It is a rare disease with estimated frequency of 0.1 to 0.2% of all malignancies in the esophagus, with a total of 337 reported cases up to the year 2011[7, 8].

Up until now, no risk group has been identified. Studies have been showing an average age at diagnosis of 60.5 years, and a male to female prevalence ratio of 2:1[2], the present case providing an example of this male preponderance. The most common locations are in the lower and middle thirds of the esophagus, as reported in more than 90% of cases in some series. This is due to the fact that there is a greater concentration of melanocytes in this location[6].

Esophageal melanocytosis is a benign condition in which there is proliferation of melanocytes in the basal layer, with consequent increase in the amount of melanin in the mucosa. The immunohistochemistry is positive for melanocytic markers, such as S-100, melanA and HMB-45. Melanocytosis occurs in 25 to 30% of patients with primary malignant melanoma of the esophagus and in 7.7% of subjects without esophageal disease, suggesting this as a predisposing factor for this disease[2].

The most common symptoms of primary malignant melanoma of the esophagus are dysphagia and epigastric pain which are present in 70% of patients, as well as in our case. The occurrence of hematemesis or melena is unusual.

The diagnosis is often difficult, since the symptoms are nonspecific and there is often a low suspicion level due to the rarity of the disease. This is especially so in the absence of evident melanin granules as diagnostic errors may occur because the lesions are not considered as showing clearly differentiated carcinoma. In addition, the differential diagnosis between primary and metastatic melanoma of the esophagus is difficult and some published studies suggest some criteria for differentiation between primary and metastatic disease[9].

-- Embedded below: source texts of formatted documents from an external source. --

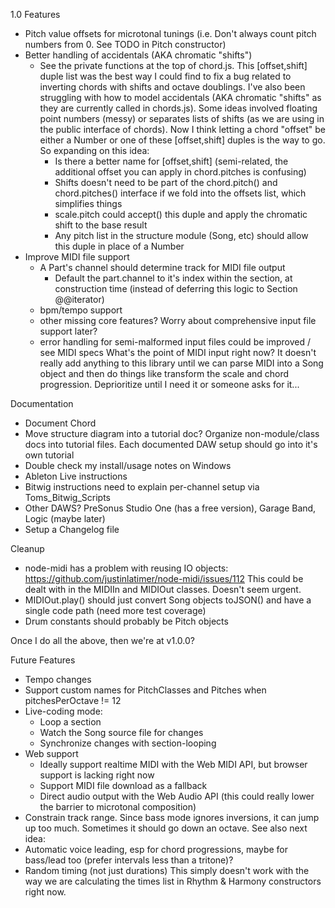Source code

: 1.0 Features
- Pitch value offsets for microtonal tunings (i.e. Don't always count pitch numbers from 0. See TODO in Pitch constructor) 
- Better handling of accidentals (AKA chromatic "shifts")
  - See the private functions at the top of chord.js. This [offset,shift] duple list was the best way I could find to fix
    a bug related to inverting chords with shifts and octave doublings. I've also been struggling with how to model
    accidentals (AKA chromatic "shifts" as they are currently called in chords.js). Some ideas involved floating point numbers (messy)
    or separates lists of shifts (as we are using in the public interface of chords). Now I think letting a chord "offset" be
    either a Number or one of these [offset,shift] duples is the way to go. So expanding on this idea:
    - Is there a better name for [offset,shift] (semi-related, the additional offset you can apply in chord.pitches is confusing)
    - Shifts doesn't need to be part of the chord.pitch() and chord.pitches() interface if we fold into the offsets list, 
      which simplifies things
    - scale.pitch could accept() this duple and apply the chromatic shift to the base result
    - Any pitch list in the structure module (Song, etc) should allow this duple in place of a Number
- Improve MIDI file support
  - A Part's channel should determine track for MIDI file output
    - Default the part.channel to it's index within the section, at construction time (instead of deferring this logic to Section @@iterator) 
  - bpm/tempo support
  - other missing core features? Worry about comprehensive input file support later?
  - error handling for semi-malformed input files could be improved / see MIDI specs
    What's the point of MIDI input right now? It doesn't really add anything to this library until we can parse
    MIDI into a Song object and then do things like transform the scale and chord progression.
    Deprioritize until I need it or someone asks for it...

Documentation
- Document Chord
- Move structure diagram into a tutorial doc? Organize non-module/class docs into tutorial files. 
  Each documented DAW setup should go into it's own tutorial
- Double check my install/usage notes on Windows
- Ableton Live instructions
- Bitwig instructions need to explain per-channel setup via Toms_Bitwig_Scripts
- Other DAWS? PreSonus Studio One (has a free version), Garage Band, Logic (maybe later) 
- Setup a Changelog file
  
Cleanup
- node-midi has a problem with reusing IO objects: https://github.com/justinlatimer/node-midi/issues/112
  This could be dealt with in the MIDIIn and MIDIOut classes. Doesn't seem urgent.
- MIDIOut.play() should just convert Song objects toJSON() and have a single code path (need more test coverage)  
- Drum constants should probably be Pitch objects

Once I do all the above, then we're at v1.0.0?

Future Features
- Tempo changes
- Support custom names for PitchClasses and Pitches when pitchesPerOctave != 12
- Live-coding mode:
  - Loop a section
  - Watch the Song source file for changes
  - Synchronize changes with section-looping
- Web support
  - Ideally support realtime MIDI with the Web MIDI API, but browser support is lacking right now
  - Support MIDI file download as a fallback
  - Direct audio output with the Web Audio API (this could really lower the barrier to microtonal composition)
- Constrain track range. Since bass mode ignores inversions, it can jump up too much. Sometimes it should go down an octave. See also next idea:
- Automatic voice leading, esp for chord progressions, maybe for bass/lead too (prefer intervals less than a tritone)?
- Random timing (not just durations)
  This simply doesn't work with the way we are calculating the times list in Rhythm & Harmony constructors right now.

Although radiological studies such as esophagography, computed tomography and magnetic resonance imaging can identify and locate the tumor, the diagnosis can only be established by upper digestive endoscopy with biopsy and immunohistochemical studies[10]. During endoscopic examination, primary esophageal melanoma usually appears as a pedunculated polypoid and pigmented tumor, covered by normal mucosa and not ulcerated. Its color varies depending on the amount of melanin, which can be absent (amelanotic melanoma). The presence of other lesions in the esophageal wall, called satellite injuries, indicates intramural metastasis of the melanoma. In addition to the presence of melanocytosis, the diagnosis of melanoma in situ can support the diagnosis of the primary disease.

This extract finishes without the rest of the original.